Graduate Student and Professor
win Statistics Award

 

Dr. John Braun and Jennifer Asimit

Dr. John Braun and Jennifer Asimit help unravel the link between stimuli and perception

By Mitchell Zimmer

Imagine driving down the 401 when the brake lights of the car ahead of you suddenly flash. In response, you apply the brakes as quickly as you can. However, in the slight delay starting from the time the image of the brake light reaches the back of your eyes to the time you push the brake pedal you are hurtling towards the car ahead. (Since this scenario is in your imagination, let's say you stop in time.) This matter of reaction time has been the subject of intense study by researchers in the field of visual psychophysics in an effort to learn about the brain mechanisms underlying vision. The above example provides a window enabling researchers to peer inside the complex operations the brain uses in performing a visual-motor task.

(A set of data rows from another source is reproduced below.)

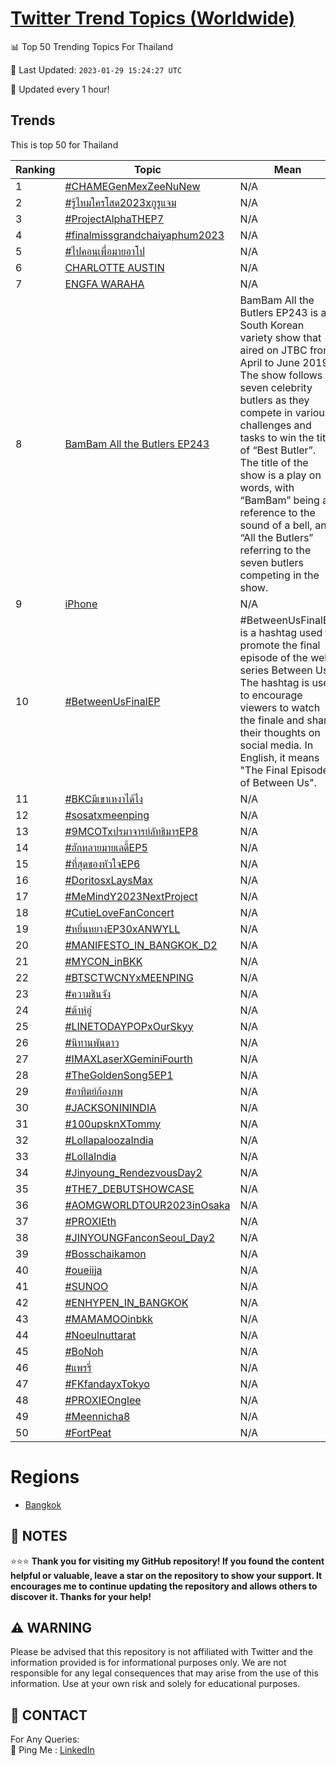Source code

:[Twitter Trend Topics (Worldwide)](https://github.com/ErcinDedeoglu/Twitter-Trend-Topics)
==========


📊 Top 50 Trending Topics For Thailand

📆 Last Updated: `2023-01-29 15:24:27 UTC`

🔧 Updated every 1 hour!


## Trends

This is top 50 for Thailand

| Ranking | Topic | Mean |
| ------- | ------------ | ------------ |
| 1 | [#CHAMEGenMexZeeNuNew](http://twitter.com/search?q=%23CHAMEGenMexZeeNuNew) | N/A |
| 2 | [#รู้ไหมใครโสด2023xกูรูแจม](http://twitter.com/search?q=%23%e0%b8%a3%e0%b8%b9%e0%b9%89%e0%b9%84%e0%b8%ab%e0%b8%a1%e0%b9%83%e0%b8%84%e0%b8%a3%e0%b9%82%e0%b8%aa%e0%b8%942023x%e0%b8%81%e0%b8%b9%e0%b8%a3%e0%b8%b9%e0%b9%81%e0%b8%88%e0%b8%a1) | N/A |
| 3 | [#ProjectAlphaTHEP7](http://twitter.com/search?q=%23ProjectAlphaTHEP7) | N/A |
| 4 | [#finalmissgrandchaiyaphum2023](http://twitter.com/search?q=%23finalmissgrandchaiyaphum2023) | N/A |
| 5 | [#ไปคอนเพื่อมายอาโป](http://twitter.com/search?q=%23%e0%b9%84%e0%b8%9b%e0%b8%84%e0%b8%ad%e0%b8%99%e0%b9%80%e0%b8%9e%e0%b8%b7%e0%b9%88%e0%b8%ad%e0%b8%a1%e0%b8%b2%e0%b8%a2%e0%b8%ad%e0%b8%b2%e0%b9%82%e0%b8%9b) | N/A |
| 6 | [CHARLOTTE AUSTIN](http://twitter.com/search?q=CHARLOTTE+AUSTIN) | N/A |
| 7 | [ENGFA WARAHA](http://twitter.com/search?q=ENGFA+WARAHA) | N/A |
| 8 | [BamBam All the Butlers EP243](http://twitter.com/search?q=BamBam+All+the+Butlers+EP243) | BamBam All the Butlers EP243 is a South Korean variety show that aired on JTBC from April to June 2019. The show follows seven celebrity butlers as they compete in various challenges and tasks to win the title of “Best Butler”. The title of the show is a play on words, with “BamBam” being a reference to the sound of a bell, and “All the Butlers” referring to the seven butlers competing in the show. |
| 9 | [iPhone](http://twitter.com/search?q=iPhone) | N/A |
| 10 | [#BetweenUsFinalEP](http://twitter.com/search?q=%23BetweenUsFinalEP) | #BetweenUsFinalEP is a hashtag used to promote the final episode of the web series Between Us. The hashtag is used to encourage viewers to watch the finale and share their thoughts on social media. In English, it means "The Final Episode of Between Us". |
| 11 | [#BKCมีเขาเหงาได้ไง](http://twitter.com/search?q=%23BKC%e0%b8%a1%e0%b8%b5%e0%b9%80%e0%b8%82%e0%b8%b2%e0%b9%80%e0%b8%ab%e0%b8%87%e0%b8%b2%e0%b9%84%e0%b8%94%e0%b9%89%e0%b9%84%e0%b8%87) | N/A |
| 12 | [#sosatxmeenping](http://twitter.com/search?q=%23sosatxmeenping) | N/A |
| 13 | [#9MCOTxปรมาจารย์ลัทธิมารEP8](http://twitter.com/search?q=%239MCOTx%e0%b8%9b%e0%b8%a3%e0%b8%a1%e0%b8%b2%e0%b8%88%e0%b8%b2%e0%b8%a3%e0%b8%a2%e0%b9%8c%e0%b8%a5%e0%b8%b1%e0%b8%97%e0%b8%98%e0%b8%b4%e0%b8%a1%e0%b8%b2%e0%b8%a3EP8) | N/A |
| 14 | [#ฮักหลายมายเลดี้EP5](http://twitter.com/search?q=%23%e0%b8%ae%e0%b8%b1%e0%b8%81%e0%b8%ab%e0%b8%a5%e0%b8%b2%e0%b8%a2%e0%b8%a1%e0%b8%b2%e0%b8%a2%e0%b9%80%e0%b8%a5%e0%b8%94%e0%b8%b5%e0%b9%89EP5) | N/A |
| 15 | [#ที่สุดของหัวใจEP6](http://twitter.com/search?q=%23%e0%b8%97%e0%b8%b5%e0%b9%88%e0%b8%aa%e0%b8%b8%e0%b8%94%e0%b8%82%e0%b8%ad%e0%b8%87%e0%b8%ab%e0%b8%b1%e0%b8%a7%e0%b9%83%e0%b8%88EP6) | N/A |
| 16 | [#DoritosxLaysMax](http://twitter.com/search?q=%23DoritosxLaysMax) | N/A |
| 17 | [#MeMindY2023NextProject](http://twitter.com/search?q=%23MeMindY2023NextProject) | N/A |
| 18 | [#CutieLoveFanConcert](http://twitter.com/search?q=%23CutieLoveFanConcert) | N/A |
| 19 | [#หยิ่นหยางEP30xANWYLL](http://twitter.com/search?q=%23%e0%b8%ab%e0%b8%a2%e0%b8%b4%e0%b9%88%e0%b8%99%e0%b8%ab%e0%b8%a2%e0%b8%b2%e0%b8%87EP30xANWYLL) | N/A |
| 20 | [#MANIFESTO_IN_BANGKOK_D2](http://twitter.com/search?q=%23MANIFESTO_IN_BANGKOK_D2) | N/A |
| 21 | [#MYCON_inBKK](http://twitter.com/search?q=%23MYCON_inBKK) | N/A |
| 22 | [#BTSCTWCNYxMEENPING](http://twitter.com/search?q=%23BTSCTWCNYxMEENPING) | N/A |
| 23 | [#ความชินจัง](http://twitter.com/search?q=%23%e0%b8%84%e0%b8%a7%e0%b8%b2%e0%b8%a1%e0%b8%8a%e0%b8%b4%e0%b8%99%e0%b8%88%e0%b8%b1%e0%b8%87) | N/A |
| 24 | [#ต้าห์อู๋](http://twitter.com/search?q=%23%e0%b8%95%e0%b9%89%e0%b8%b2%e0%b8%ab%e0%b9%8c%e0%b8%ad%e0%b8%b9%e0%b9%8b) | N/A |
| 25 | [#LINETODAYPOPxOurSkyy](http://twitter.com/search?q=%23LINETODAYPOPxOurSkyy) | N/A |
| 26 | [#นิทานพันดาว](http://twitter.com/search?q=%23%e0%b8%99%e0%b8%b4%e0%b8%97%e0%b8%b2%e0%b8%99%e0%b8%9e%e0%b8%b1%e0%b8%99%e0%b8%94%e0%b8%b2%e0%b8%a7) | N/A |
| 27 | [#IMAXLaserXGeminiFourth](http://twitter.com/search?q=%23IMAXLaserXGeminiFourth) | N/A |
| 28 | [#TheGoldenSong5EP1](http://twitter.com/search?q=%23TheGoldenSong5EP1) | N/A |
| 29 | [#อาทิตย์ก้องภพ](http://twitter.com/search?q=%23%e0%b8%ad%e0%b8%b2%e0%b8%97%e0%b8%b4%e0%b8%95%e0%b8%a2%e0%b9%8c%e0%b8%81%e0%b9%89%e0%b8%ad%e0%b8%87%e0%b8%a0%e0%b8%9e) | N/A |
| 30 | [#JACKSONININDIA](http://twitter.com/search?q=%23JACKSONININDIA) | N/A |
| 31 | [#100upsknXTommy](http://twitter.com/search?q=%23100upsknXTommy) | N/A |
| 32 | [#LollapaloozaIndia](http://twitter.com/search?q=%23LollapaloozaIndia) | N/A |
| 33 | [#LollaIndia](http://twitter.com/search?q=%23LollaIndia) | N/A |
| 34 | [#Jinyoung_RendezvousDay2](http://twitter.com/search?q=%23Jinyoung_RendezvousDay2) | N/A |
| 35 | [#THE7_DEBUTSHOWCASE](http://twitter.com/search?q=%23THE7_DEBUTSHOWCASE) | N/A |
| 36 | [#AOMGWORLDTOUR2023inOsaka](http://twitter.com/search?q=%23AOMGWORLDTOUR2023inOsaka) | N/A |
| 37 | [#PROXIEth️](http://twitter.com/search?q=%23PROXIEth%ef%b8%8f) | N/A |
| 38 | [#JINYOUNGFanconSeoul_Day2](http://twitter.com/search?q=%23JINYOUNGFanconSeoul_Day2) | N/A |
| 39 | [#Bosschaikamon](http://twitter.com/search?q=%23Bosschaikamon) | N/A |
| 40 | [#oueiija](http://twitter.com/search?q=%23oueiija) | N/A |
| 41 | [#SUNOO](http://twitter.com/search?q=%23SUNOO) | N/A |
| 42 | [#ENHYPEN_IN_BANGKOK](http://twitter.com/search?q=%23ENHYPEN_IN_BANGKOK) | N/A |
| 43 | [#MAMAMOOinbkk](http://twitter.com/search?q=%23MAMAMOOinbkk) | N/A |
| 44 | [#Noeulnuttarat](http://twitter.com/search?q=%23Noeulnuttarat) | N/A |
| 45 | [#BoNoh](http://twitter.com/search?q=%23BoNoh) | N/A |
| 46 | [#แพรรี่](http://twitter.com/search?q=%23%e0%b9%81%e0%b8%9e%e0%b8%a3%e0%b8%a3%e0%b8%b5%e0%b9%88) | N/A |
| 47 | [#FKfandayxTokyo](http://twitter.com/search?q=%23FKfandayxTokyo) | N/A |
| 48 | [#PROXIEOnglee](http://twitter.com/search?q=%23PROXIEOnglee) | N/A |
| 49 | [#Meennicha8](http://twitter.com/search?q=%23Meennicha8) | N/A |
| 50 | [#FortPeat](http://twitter.com/search?q=%23FortPeat) | N/A |



# Regions

* [Bangkok](</Thailand/Bangkok.md>)



## 📝 NOTES

⭐⭐⭐ **Thank you for visiting my GitHub repository! If you found the content helpful or valuable, leave a star on the repository to show your support. It encourages me to continue updating the repository and allows others to discover it. Thanks for your help!**


## ⚠️ WARNING

Please be advised that this repository is not affiliated with Twitter and the information provided is for informational purposes only. We are not responsible for any legal consequences that may arise from the use of this information. Use at your own risk and solely for educational purposes.


## 📨 CONTACT

 For Any Queries:  
            🏓 Ping Me : [LinkedIn](https://www.linkedin.com/in/ercindedeoglu/)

In the laboratory setting, experiments based on the similar “see a flash and push a button method” can become more complicated. There are occasions when two light flashes occur very close together and the participant only records one button push. A paper published in The Canadian Journal of Statistics by PhD student Jennifer Asimit and Associate Professor John Braun of the Department of Statistical and Actuarial Sciences investigated this problem. As Braun says, “In looking at a sequence of flashes and a sequence of button presses you now no longer have a one to one relationship. There is supposed to be a match between the flash and the button press but invariably you’ll have fewer button presses than flashes.”

“The data type that comes out is much more difficult to deal with because you have these gaps, basically missing data and you no longer know which flash is matched to which response. At the same time though, you get the opportunity to observe interactions among the flashes and responses that you wouldn’t see in a discrete single flash-single response experiment. With the work that Jennifer and I did in the paper we actually explored the interaction effect among pairs of flashes.” Asimit and Braun asked if there was there a pattern of response when two flashes were close together. “Could you predict whether you would have one or two or more responses? So we developed methodology that, in theory, could actually detect such patterns for the particular experimental data that we had. The result was a little disappointing, it was actually inconclusive. We couldn’t tell what the mechanism was other than that it wasn’t exactly what we postulated in our simple model.”

Despite the result, the method provided an exiting new inroad to this kind of research. “The problem in this reaction time experiment is determining, in the diminishing lag time between two flashes which are close together in a series, what flash elicits the pushed button the first flash or the second flash” says Braun. “From the methodology that we were working from you could actually compute a graphic which would show you very explicitly which flash was actually seen. To me, that was kind of amazing -that from a run of flashes and responses you could actually tell what somebody could perceive.”

As a result, both Asimit and Braun have been awarded the 2005 Canadian Journal of Statistics Award, the top honour presented yearly by the Statistical Society of Canada for excellence in statistical research.

The award recognized the outstanding quality of the paper's presentation and methodological innovation. The paper is titled "Third order point process intensity estimation for reaction time experiment."